§ Task statement
Out of the entries that follow, copy each line containing "quality".

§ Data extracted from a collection
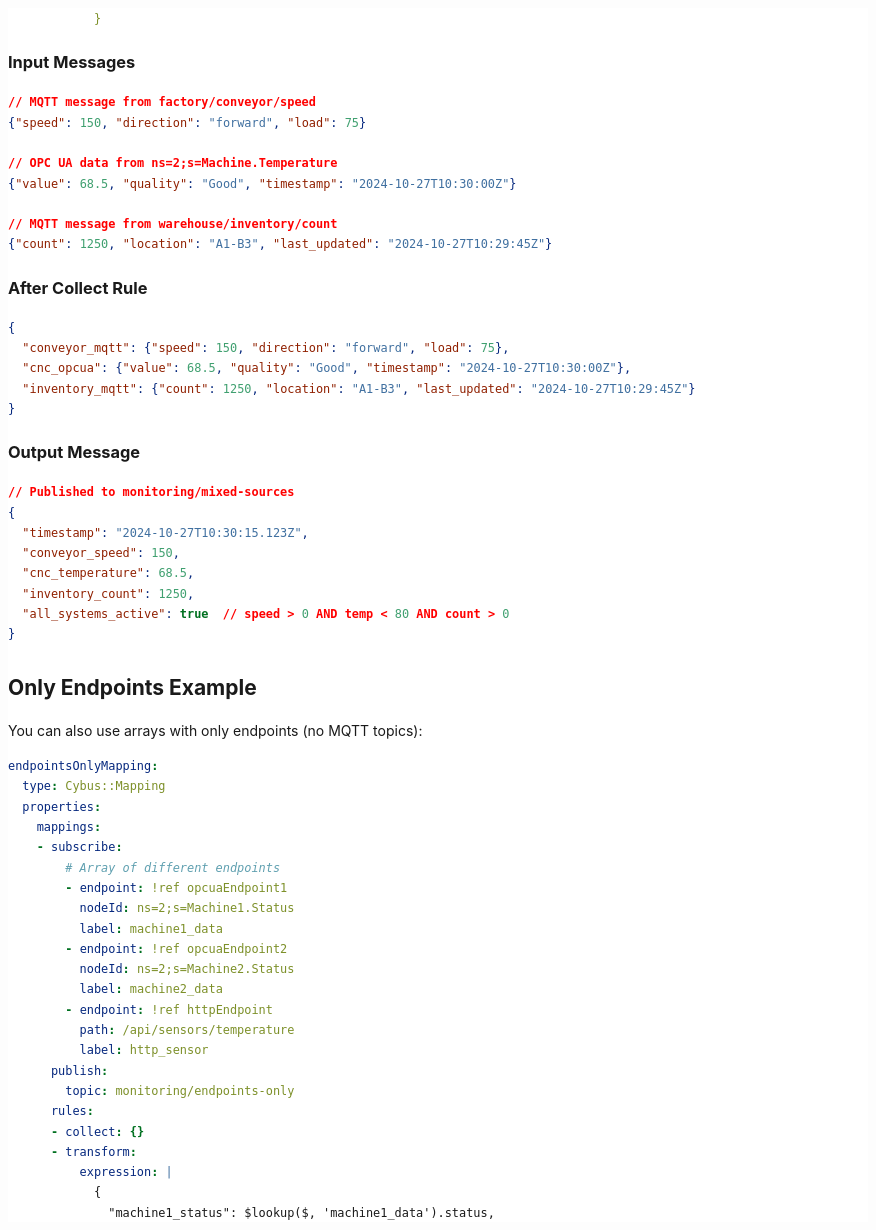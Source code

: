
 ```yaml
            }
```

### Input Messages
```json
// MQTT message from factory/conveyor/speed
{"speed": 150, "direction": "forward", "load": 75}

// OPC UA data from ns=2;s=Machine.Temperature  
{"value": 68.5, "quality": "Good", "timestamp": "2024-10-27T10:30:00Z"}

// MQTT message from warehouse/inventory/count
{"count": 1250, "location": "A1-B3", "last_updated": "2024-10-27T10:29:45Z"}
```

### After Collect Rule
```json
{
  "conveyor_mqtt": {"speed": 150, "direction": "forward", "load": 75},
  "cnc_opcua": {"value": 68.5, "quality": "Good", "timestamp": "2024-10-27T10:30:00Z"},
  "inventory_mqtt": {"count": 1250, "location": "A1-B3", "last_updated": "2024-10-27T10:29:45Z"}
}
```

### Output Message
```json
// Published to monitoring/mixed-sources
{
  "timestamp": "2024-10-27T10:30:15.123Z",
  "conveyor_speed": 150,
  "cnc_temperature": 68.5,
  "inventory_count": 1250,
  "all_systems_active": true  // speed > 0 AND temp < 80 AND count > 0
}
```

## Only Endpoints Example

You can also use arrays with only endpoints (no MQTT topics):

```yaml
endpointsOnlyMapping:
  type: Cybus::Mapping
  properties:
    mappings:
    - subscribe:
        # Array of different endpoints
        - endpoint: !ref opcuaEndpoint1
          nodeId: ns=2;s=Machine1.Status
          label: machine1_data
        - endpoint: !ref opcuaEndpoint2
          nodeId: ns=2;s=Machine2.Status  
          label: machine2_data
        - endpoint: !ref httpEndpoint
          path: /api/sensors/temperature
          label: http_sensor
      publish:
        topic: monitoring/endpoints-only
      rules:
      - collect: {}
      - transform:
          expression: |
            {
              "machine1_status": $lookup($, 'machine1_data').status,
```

§ Result of the task
{"value": 68.5, "quality": "Good", "timestamp": "2024-10-27T10:30:00Z"}
  "cnc_opcua": {"value": 68.5, "quality": "Good", "timestamp": "2024-10-27T10:30:00Z"},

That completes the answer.